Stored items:
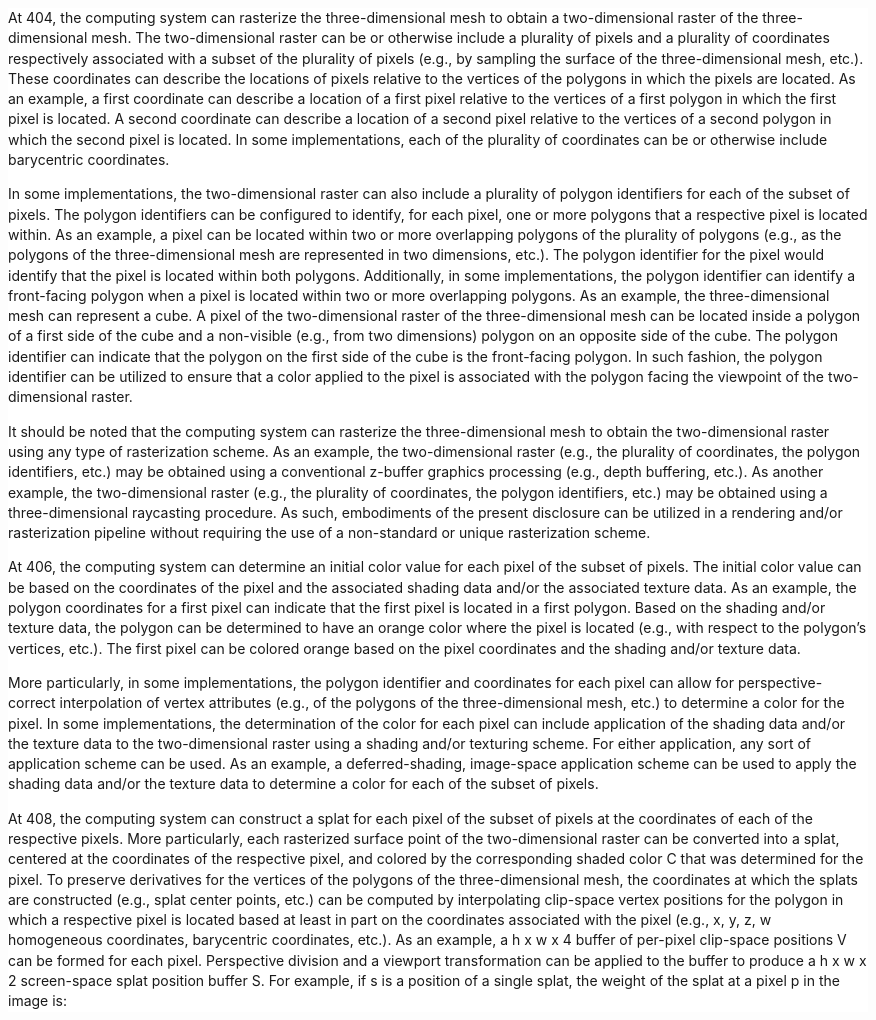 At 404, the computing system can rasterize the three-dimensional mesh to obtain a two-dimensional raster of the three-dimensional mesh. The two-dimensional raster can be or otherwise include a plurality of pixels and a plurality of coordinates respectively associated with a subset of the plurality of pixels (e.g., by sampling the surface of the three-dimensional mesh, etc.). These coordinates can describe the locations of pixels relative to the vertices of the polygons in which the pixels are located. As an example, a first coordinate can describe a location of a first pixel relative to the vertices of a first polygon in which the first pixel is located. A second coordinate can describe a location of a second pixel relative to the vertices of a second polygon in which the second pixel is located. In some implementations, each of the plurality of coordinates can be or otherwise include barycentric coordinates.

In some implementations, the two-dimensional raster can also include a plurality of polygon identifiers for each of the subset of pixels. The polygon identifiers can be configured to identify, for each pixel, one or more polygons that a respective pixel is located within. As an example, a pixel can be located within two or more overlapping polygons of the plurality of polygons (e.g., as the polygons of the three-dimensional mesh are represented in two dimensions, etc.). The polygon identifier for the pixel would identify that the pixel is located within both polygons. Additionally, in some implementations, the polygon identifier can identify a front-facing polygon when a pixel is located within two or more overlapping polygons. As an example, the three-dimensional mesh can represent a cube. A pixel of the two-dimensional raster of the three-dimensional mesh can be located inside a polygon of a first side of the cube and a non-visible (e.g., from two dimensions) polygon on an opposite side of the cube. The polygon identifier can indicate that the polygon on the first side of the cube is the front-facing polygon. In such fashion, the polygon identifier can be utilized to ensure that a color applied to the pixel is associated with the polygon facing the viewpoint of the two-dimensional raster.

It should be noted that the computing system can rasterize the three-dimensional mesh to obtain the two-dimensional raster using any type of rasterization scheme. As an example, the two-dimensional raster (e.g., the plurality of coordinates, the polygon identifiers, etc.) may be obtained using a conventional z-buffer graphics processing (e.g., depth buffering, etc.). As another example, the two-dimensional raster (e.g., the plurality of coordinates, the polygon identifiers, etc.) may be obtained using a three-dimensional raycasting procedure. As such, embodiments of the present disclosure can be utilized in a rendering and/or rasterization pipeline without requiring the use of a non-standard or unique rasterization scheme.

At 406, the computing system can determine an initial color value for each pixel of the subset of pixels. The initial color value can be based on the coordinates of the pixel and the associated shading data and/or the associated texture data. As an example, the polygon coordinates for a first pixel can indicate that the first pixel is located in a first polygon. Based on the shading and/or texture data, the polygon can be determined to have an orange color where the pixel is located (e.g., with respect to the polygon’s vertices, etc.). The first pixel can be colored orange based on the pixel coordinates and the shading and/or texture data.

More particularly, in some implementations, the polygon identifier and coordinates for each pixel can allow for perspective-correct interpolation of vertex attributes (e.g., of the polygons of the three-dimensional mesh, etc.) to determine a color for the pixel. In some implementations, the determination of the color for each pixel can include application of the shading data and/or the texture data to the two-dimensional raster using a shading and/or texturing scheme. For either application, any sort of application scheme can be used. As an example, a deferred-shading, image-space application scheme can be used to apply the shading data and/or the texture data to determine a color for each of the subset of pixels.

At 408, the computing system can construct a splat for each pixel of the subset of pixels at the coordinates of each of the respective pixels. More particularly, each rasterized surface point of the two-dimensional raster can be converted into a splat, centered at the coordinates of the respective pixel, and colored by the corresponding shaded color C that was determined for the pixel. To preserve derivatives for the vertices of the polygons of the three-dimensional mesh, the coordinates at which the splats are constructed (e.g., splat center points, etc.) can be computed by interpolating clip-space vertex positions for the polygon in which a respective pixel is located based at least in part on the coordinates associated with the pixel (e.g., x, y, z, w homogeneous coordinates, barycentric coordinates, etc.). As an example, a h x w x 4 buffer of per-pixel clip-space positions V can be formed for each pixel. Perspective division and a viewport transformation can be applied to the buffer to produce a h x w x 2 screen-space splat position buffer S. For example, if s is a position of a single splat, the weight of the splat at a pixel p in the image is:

...

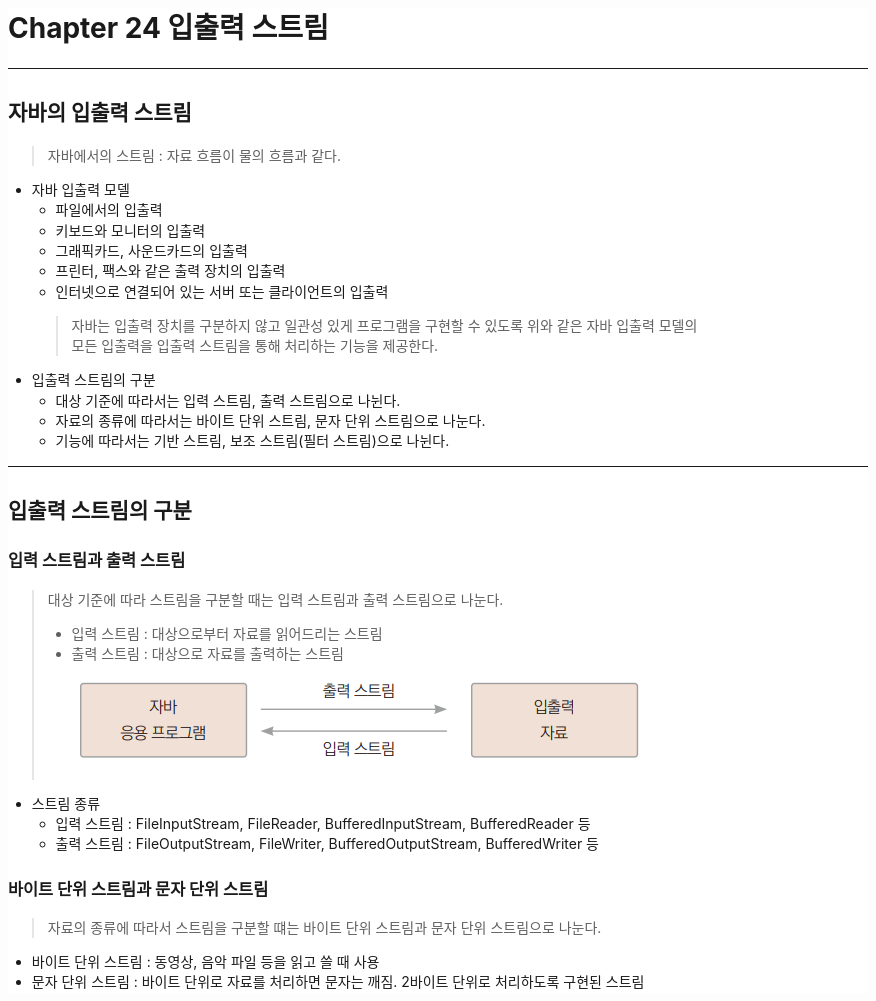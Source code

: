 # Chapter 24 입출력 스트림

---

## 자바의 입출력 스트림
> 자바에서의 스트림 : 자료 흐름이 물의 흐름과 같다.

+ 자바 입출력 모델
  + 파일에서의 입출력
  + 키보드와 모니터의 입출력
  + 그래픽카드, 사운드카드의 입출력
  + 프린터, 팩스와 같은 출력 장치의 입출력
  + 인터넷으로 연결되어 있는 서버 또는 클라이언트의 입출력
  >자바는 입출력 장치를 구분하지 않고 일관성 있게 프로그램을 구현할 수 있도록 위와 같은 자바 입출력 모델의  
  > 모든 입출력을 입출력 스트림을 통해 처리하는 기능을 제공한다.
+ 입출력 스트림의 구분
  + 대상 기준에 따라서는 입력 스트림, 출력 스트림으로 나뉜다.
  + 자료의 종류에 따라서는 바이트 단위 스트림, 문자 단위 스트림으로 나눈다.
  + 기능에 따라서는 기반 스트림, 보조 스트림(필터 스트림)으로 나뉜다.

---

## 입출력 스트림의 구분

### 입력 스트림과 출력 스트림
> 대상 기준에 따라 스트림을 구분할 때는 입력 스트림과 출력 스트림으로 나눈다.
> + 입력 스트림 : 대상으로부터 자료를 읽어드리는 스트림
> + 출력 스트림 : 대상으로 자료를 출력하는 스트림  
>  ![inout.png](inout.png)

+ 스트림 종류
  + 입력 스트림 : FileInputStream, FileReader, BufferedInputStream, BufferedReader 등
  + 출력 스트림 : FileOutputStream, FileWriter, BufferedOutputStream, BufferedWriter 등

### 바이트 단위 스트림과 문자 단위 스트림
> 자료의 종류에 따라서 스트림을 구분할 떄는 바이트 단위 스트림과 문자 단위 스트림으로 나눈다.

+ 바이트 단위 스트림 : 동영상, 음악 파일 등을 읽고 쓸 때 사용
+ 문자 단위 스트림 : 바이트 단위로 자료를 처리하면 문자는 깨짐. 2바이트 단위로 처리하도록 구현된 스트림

- **WHAT TO WORK ON**
In the entries above, please find the line with "스트림, 문자 단위 스트림으로 나눈다." and the line with "처리하도록 구현된 스트림", then write out exactly those two lines and every line between them, and nothing more.

- **ANSWER**
  + 자료의 종류에 따라서는 바이트 단위 스트림, 문자 단위 스트림으로 나눈다.
  + 기능에 따라서는 기반 스트림, 보조 스트림(필터 스트림)으로 나뉜다.

---

## 입출력 스트림의 구분

### 입력 스트림과 출력 스트림
> 대상 기준에 따라 스트림을 구분할 때는 입력 스트림과 출력 스트림으로 나눈다.
> + 입력 스트림 : 대상으로부터 자료를 읽어드리는 스트림
> + 출력 스트림 : 대상으로 자료를 출력하는 스트림  
>  ![inout.png](inout.png)

+ 스트림 종류
  + 입력 스트림 : FileInputStream, FileReader, BufferedInputStream, BufferedReader 등
  + 출력 스트림 : FileOutputStream, FileWriter, BufferedOutputStream, BufferedWriter 등

### 바이트 단위 스트림과 문자 단위 스트림
> 자료의 종류에 따라서 스트림을 구분할 떄는 바이트 단위 스트림과 문자 단위 스트림으로 나눈다.

+ 바이트 단위 스트림 : 동영상, 음악 파일 등을 읽고 쓸 때 사용
+ 문자 단위 스트림 : 바이트 단위로 자료를 처리하면 문자는 깨짐. 2바이트 단위로 처리하도록 구현된 스트림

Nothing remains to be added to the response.